Edward was lucky, he had a Smalltalker handy to show him the ropes, few have that opportunity. I'm still amazed by how many people think they can grok Smalltalk by seeing syntax examples. Smalltalk isn't its syntax, it's its environment. Smalltalk is a living world of running objects, there are no files, no applications, just what's running. To understand Smalltalk, you have to either actually use it for a while, or have a seasoned Smalltalker demonstrate it to you. Reading sample code just won't cut it.
For better or for worse, Smalltalk is a world unto itself. It's much more an operating system than a programming language. When Steve Jobs stole the idea for a windowing system and mouse from Xerox (not that they invented it), it was Smalltalk he was seeing. Even he readily admits he was so dazzled by the GUI he didn't even notice Smalltalk, or the fact it was all networked with email, things we take for granted now but didn't exist widely back then.
Sure, we package code and use source control, but our methods aren't file based. Our source control systems are language aware, they can diff and merge code at the method level, auto merge and allow you to select, method by method, which version you want to keep. Smalltalk is different, top to bottom, it's just different. Everything is live, code changes are live, applications don't start, they're simply always running. Object oriented programming means something entirely different to a Smalltalker than to someone doing OO in another language.
Ruby comes very close to Smalltalk. It's a nice introduction to many if not most of Smalltalk's ideas. It's very pragmatic, fits in with the world around it, it's based on files, works with your favorite text editor, etc. etc. But Ruby still isn't Smalltalk. I use Ruby, I like Ruby, but Smalltalk is more productive when I'm working in unknown territory. Smalltalk is better for prototyping ideas quickly. A read eval print loop and hyper-linked documentation just doesn't compare to a real Smalltalk workspace and a real Smalltalk browser where the code itself is hyper-linked and navigable and objects are things you can actually pick up and shake.
Smalltalk doesn't have to be pragmatic, because it's better than its imitators and the things that make it different are also the things that give it an advantage. Its syntax isn't weird, C's is. Weird isn't even the right word, because what's weird is totally relative and very dependent on your background experience. Smalltalk's syntax is simply better.

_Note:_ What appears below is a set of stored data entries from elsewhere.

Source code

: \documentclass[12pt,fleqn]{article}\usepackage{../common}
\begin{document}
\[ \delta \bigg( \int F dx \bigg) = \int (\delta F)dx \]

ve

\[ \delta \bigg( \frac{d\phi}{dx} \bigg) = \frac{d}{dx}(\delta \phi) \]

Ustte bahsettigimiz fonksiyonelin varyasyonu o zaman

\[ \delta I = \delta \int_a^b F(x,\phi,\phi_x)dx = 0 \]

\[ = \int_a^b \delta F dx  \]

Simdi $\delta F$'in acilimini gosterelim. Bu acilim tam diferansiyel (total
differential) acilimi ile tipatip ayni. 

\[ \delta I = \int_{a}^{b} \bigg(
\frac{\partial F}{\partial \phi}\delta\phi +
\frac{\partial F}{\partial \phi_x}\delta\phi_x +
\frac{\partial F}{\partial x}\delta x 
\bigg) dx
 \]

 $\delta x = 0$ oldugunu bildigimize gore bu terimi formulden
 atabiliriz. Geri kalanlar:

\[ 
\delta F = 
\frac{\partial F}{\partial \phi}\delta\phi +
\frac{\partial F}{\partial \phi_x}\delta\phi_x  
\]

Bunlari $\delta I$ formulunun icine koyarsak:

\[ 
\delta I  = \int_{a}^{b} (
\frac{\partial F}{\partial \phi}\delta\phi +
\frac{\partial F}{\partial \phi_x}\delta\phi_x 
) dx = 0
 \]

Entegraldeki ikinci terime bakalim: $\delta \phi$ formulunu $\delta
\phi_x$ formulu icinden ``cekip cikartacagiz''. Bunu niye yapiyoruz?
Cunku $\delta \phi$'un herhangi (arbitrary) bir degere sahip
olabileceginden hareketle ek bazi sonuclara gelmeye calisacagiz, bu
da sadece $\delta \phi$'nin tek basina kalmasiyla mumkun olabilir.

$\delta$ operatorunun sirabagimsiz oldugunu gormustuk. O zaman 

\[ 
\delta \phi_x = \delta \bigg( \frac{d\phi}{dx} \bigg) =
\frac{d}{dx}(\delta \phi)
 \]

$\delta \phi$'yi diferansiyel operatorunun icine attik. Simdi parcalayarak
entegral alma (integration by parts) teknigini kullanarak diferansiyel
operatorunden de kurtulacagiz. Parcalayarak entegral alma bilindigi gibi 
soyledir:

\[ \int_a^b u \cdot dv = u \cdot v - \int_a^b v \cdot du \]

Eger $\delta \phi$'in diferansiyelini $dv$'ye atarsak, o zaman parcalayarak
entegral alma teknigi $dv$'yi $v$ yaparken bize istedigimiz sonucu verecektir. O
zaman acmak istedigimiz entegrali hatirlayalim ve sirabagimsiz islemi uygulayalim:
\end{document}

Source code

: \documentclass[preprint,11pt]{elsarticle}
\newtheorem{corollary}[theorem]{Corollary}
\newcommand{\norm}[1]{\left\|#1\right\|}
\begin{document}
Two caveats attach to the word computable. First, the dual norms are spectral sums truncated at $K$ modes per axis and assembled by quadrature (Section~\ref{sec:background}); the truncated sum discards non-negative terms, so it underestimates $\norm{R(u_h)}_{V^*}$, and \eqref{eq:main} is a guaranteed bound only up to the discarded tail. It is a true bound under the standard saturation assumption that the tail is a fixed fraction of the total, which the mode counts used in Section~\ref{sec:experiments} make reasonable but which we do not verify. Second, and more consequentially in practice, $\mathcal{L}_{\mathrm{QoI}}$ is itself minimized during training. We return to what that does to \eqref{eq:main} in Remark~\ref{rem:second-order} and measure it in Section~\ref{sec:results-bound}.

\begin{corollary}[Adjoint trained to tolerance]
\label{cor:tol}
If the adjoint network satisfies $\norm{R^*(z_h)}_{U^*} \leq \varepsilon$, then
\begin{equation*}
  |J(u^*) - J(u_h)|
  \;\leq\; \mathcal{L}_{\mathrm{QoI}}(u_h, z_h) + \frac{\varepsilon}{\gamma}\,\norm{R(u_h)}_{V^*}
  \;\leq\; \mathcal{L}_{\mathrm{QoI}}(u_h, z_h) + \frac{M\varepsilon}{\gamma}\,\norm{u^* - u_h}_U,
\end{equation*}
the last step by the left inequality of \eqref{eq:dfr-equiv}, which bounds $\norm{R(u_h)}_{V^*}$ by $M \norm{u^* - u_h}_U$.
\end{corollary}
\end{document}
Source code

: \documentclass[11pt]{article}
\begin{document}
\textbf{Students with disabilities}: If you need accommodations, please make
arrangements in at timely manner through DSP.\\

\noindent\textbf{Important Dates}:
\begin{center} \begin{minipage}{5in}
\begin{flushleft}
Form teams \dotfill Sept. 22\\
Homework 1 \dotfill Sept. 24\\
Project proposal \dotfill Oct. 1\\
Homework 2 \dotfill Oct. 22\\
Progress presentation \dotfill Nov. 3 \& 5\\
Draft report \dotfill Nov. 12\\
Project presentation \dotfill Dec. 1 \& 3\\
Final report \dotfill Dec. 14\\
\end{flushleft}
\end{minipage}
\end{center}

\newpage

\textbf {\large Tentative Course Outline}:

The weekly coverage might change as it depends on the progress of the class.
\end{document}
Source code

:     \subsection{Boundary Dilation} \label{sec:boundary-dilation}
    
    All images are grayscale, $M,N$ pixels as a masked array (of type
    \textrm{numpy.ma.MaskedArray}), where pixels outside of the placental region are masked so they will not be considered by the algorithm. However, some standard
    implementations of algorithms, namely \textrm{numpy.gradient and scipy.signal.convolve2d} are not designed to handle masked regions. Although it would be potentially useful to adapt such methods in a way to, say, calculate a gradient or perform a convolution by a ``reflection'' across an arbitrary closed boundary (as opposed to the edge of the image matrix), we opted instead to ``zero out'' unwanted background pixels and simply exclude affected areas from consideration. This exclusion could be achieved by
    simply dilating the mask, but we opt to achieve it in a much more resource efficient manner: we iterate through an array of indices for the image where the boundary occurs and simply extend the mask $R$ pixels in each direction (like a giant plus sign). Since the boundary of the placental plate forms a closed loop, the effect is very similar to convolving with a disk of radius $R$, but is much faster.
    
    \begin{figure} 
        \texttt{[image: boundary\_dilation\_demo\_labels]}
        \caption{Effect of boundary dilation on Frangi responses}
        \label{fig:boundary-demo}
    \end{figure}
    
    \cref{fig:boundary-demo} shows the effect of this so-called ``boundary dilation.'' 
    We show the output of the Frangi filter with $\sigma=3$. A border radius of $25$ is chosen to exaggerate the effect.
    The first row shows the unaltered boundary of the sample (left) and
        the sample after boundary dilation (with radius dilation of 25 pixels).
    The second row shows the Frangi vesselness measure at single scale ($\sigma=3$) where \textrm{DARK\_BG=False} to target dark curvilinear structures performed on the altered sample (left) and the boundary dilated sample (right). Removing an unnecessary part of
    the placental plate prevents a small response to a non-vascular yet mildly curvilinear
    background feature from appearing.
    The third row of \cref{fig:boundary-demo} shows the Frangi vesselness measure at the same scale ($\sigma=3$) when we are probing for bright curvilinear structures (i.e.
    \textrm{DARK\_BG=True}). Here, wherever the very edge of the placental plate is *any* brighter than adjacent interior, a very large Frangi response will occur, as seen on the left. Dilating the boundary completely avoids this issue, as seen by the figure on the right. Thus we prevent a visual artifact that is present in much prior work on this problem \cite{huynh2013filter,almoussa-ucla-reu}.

Window window = new Window(0, 0, 800, 600);
Simply isn't as expressive as...
window := Window top: 0 left: 0 width: 800 height: 600.
And this is a trivial example, the more complicated the code gets, the more of an advantage Smalltalk has. Ruby chose to go with a C'ish syntax, but by convention, mostly tries to fake the Smalltalk style anyway because it's simply better.
window = Window.new :top => 0, :left => 0, :width => 800, :height => 600
So, if you still haven't tried Smalltalk, and I mean really tried it, by writing an application in it, give it a go. You'll never regret it, because everything you learn, and you'll learn a lot, you'll be able to bring back with you to whatever language you call home. Smalltalk will change the way you think, no matter what language you're coming from. Whether it changes it for better or for worse is of course entirely up to you. If you're afraid to try Smalltalk, then at least try Smalltalk Lite... uh, I mean, Ruby, you'll enjoy it and still be able to use your existing tools. You can work your way up to the real thing.
PS: Lisp and Haskell are two other equally mind bending languages that I think everyone should learn, however, neither of them can touch Smalltalk's development environment. That being said, learn them anyway.